A gas field optimization model using linear programming (LP) was developed to maximize the cashflow of a multi pool gas field system. The model (OPTO) uses a production module and an economics module linked to an optimization routine. The two modules set up a series of linear equations which are then solved by a commercial LP package using the simplex algorithm, The model output is an annual production schedule which will maximize cashflow while considering the system's characteristics and constraints as well as product prices, fixed and variable operating costs, royalties and taxes.
Detailed derivation of the linear equations is described in an APPENDIX A.
The process of generating a production forecast for a gas field is well known in the oil and gas industry, Numerous computer program models to forecast gas production are widely available within the industry. These forecasting models may use decline analysis, use an analytical technique, or use a full nodal system of pools, pipeline network, production facilities, and contract demand.
The results of these existing models do not accurately represent the optimum operating strategy because they do not consider important parameters like operating costs, prices, royalties and taxes. As a result these models generate operating strategies which are often sub-optimal.
Optimizing the available resources is an important aspect when pipeline and processing flow constraints are present, and product prices and demand vary significantly. Resource optimization can be achieved by adjusting the operating strategy of a field until a desired objective (i.e. maximize net cashflow) is achieved. By defining an objective and constraints as a set of linear equations and solving these, an optimal forecast can be generated that maximizes the resources.
Linear programming (LP) is a mathematical technique to optimize a complex system of variables (i.e. pool production) when the system can be expressed as a series of linear (or approximately linear) equations.
A new model was developed which optimizes the available resources and considers the processing flow constraints. Included in the formulation of the model are: fixed operating costs, processing costs, royalties, and taxes. sing this model, critical constraints can be identified, and capital investments investigated to eliminate these constraints.

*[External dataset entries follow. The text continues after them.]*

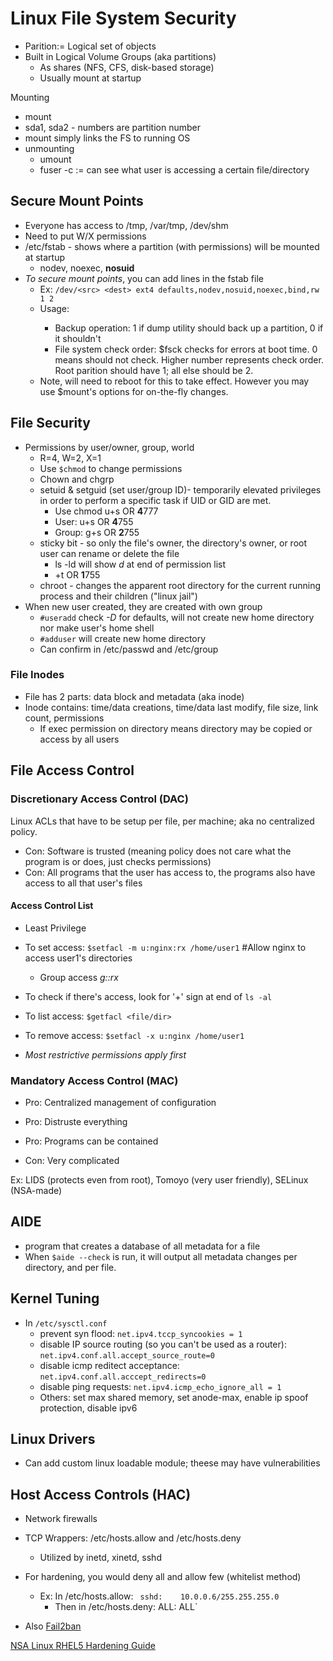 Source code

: # Linux File System Security

- Parition:= Logical set of objects
- Built in Logical Volume Groups (aka partitions)
  - As shares (NFS, CFS, disk-based storage)
  - Usually mount at startup

Mounting

- mount <src> <dest>
- sda1, sda2 - numbers are partition number
- mount simply links the FS to running OS
- unmounting
  - umount
  - fuser -c := can see what user is accessing a certain file/directory

## Secure Mount Points

- Everyone has access to /tmp, /var/tmp, /dev/shm
- Need to put W/X permissions
- /etc/fstab - shows where a partition (with permissions) will be mounted at startup
  - nodev, noexec, **nosuid**
- *To secure mount points*, you can add lines in the fstab file
  - Ex: `/dev/<src> <dest> ext4 defaults,nodev,nosuid,noexec,bind,rw 1 2`
  - Usage: <dev>  <mount point> <fs-type> <options> <backup operations><fs check order>
    - Backup operation: 1 if dump utility should back up a partition, 0 if it shouldn't
    - File system check order: $fsck checks for errors at boot time. 0 means should not check. Higher number represents check order. Root parition should have 1; all else should be 2.
  - Note, will need to reboot for this to take effect. However you may use $mount's options for on-the-fly changes.

## File Security

- Permissions by user/owner, group, world
  - R=4, W=2, X=1
  - Use `$chmod` to change permissions 
  - Chown and chgrp
  - setuid & setguid (set user/group ID)- temporarily elevated privileges in order to perform a specific task if UID or GID are met. 
    - Use chmod u+s OR **4**777
    - User: u+s OR **4**755
    - Group: g+s OR **2**755
  - sticky bit - so only the file's owner, the directory's owner, or root user can rename or delete the file
    - ls -ld will show *d* at end of permission list
    - +t OR **1**755
  - chroot - changes the apparent root directory for the current running process and their children ("linux jail")
- When new user created, they are created with own group
  - `#useradd` check *-D* for defaults, will not create new home directory nor make user's home shell
  - `#adduser` will create new home directory
  - Can confirm in /etc/passwd and /etc/group

### File Inodes

- File has 2 parts: data block and metadata (aka inode)
- Inode contains: time/data creations, time/data last modify, file size, link count, permissions
  - If exec permission on directory means directory may be copied or access by all users



## File Access Control 

### Discretionary Access Control (DAC)

Linux ACLs that have to be setup per file, per machine; aka no centralized policy. 

- Con: Software is trusted (meaning policy does not care what the program is or does, just checks permissions)
- Con: All programs that the user has access to, the programs also have access to all that user's files

#### Access Control List

- Least Privilege 

- To set access: `$setfacl -m u:nginx:rx /home/user1` #Allow nginx to access user1's directories 
  - Group access *g:<group>:rx*
- To check if there's access, look for '+' sign at end of `ls -al`
- To list access: `$getfacl <file/dir>`
- To remove access: `$setfacl -x u:nginx /home/user1`
- *Most restrictive permissions apply first*



### Mandatory Access Control (MAC)

- Pro: Centralized management of configuration

- Pro: Distruste everything
- Pro: Programs can be contained
- Con: Very complicated

Ex: LIDS (protects even from root), Tomoyo (very user friendly), SELinux (NSA-made)



## AIDE

- program that creates a database of all metadata for a file
- When `$aide --check` is run, it will output all metadata changes per directory, and per file.



## Kernel Tuning

- In `/etc/sysctl.conf`
  - prevent syn flood: `net.ipv4.tccp_syncookies = 1`
  - disable IP source routing (so you can't be used as a router): `net.ipv4.conf.all.accept_source_route=0`
  - disable icmp reditect acceptance: `net.ipv4.conf.all.acccept_redirects=0`
  - disable ping requests: `net.ipv4.icmp_echo_ignore_all = 1`
  - Others: set max shared memory, set anode-max, enable ip spoof protection, disable ipv6



## Linux Drivers

- Can add custom linux loadable module; theese may have vulnerabilities



## Host Access Controls (HAC)

- Network firewalls

- TCP Wrappers: /etc/hosts.allow and /etc/hosts.deny

  - Utilized by inetd, xinetd, sshd

- For hardening, you would deny all and allow few (whitelist method)

  - Ex: In /etc/hosts.allow: ` sshd: 	10.0.0.6/255.255.255.0`
    - Then in /etc/hosts.deny: ALL: ALL`

- Also [Fail2ban](https://www.fail2ban.org/wiki/index.php/Main_Page)

  









[NSA Linux RHEL5  Hardening Guide](https://apps.nsa.gov/iaarchive/library/ia-guidance/security-configuration/operating-systems/guide-to-the-secure-configuration-of-red-hat-enterprise.cfm)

Most importantly, the model can be used to determine a short- and long-term operating strategy to maximize net cashflow.
This paper describes the implementation of linear programming in the development of a new forecast model to optimize resources for a system of pools, field and central processing facilities, and multiple gas contracts. See FIGURE 1 for a generic system configuration. An example with results is included. The fullderivation of the LP equations are presented in the Appendices.
Generating a gas forecast for a system of gas pools with different gas contracts is not an easy task. Many factors must be considered: declining deliverability, varying product demand and prices, and limited facility capacities to process the products.
To simulate production from a multi-pool field, a forecasting procedure is typically developed whereby the pools produce at a constant rate for a fixed time (i.e. a year or a quarter of a year) after which the conditions of each pool is updated.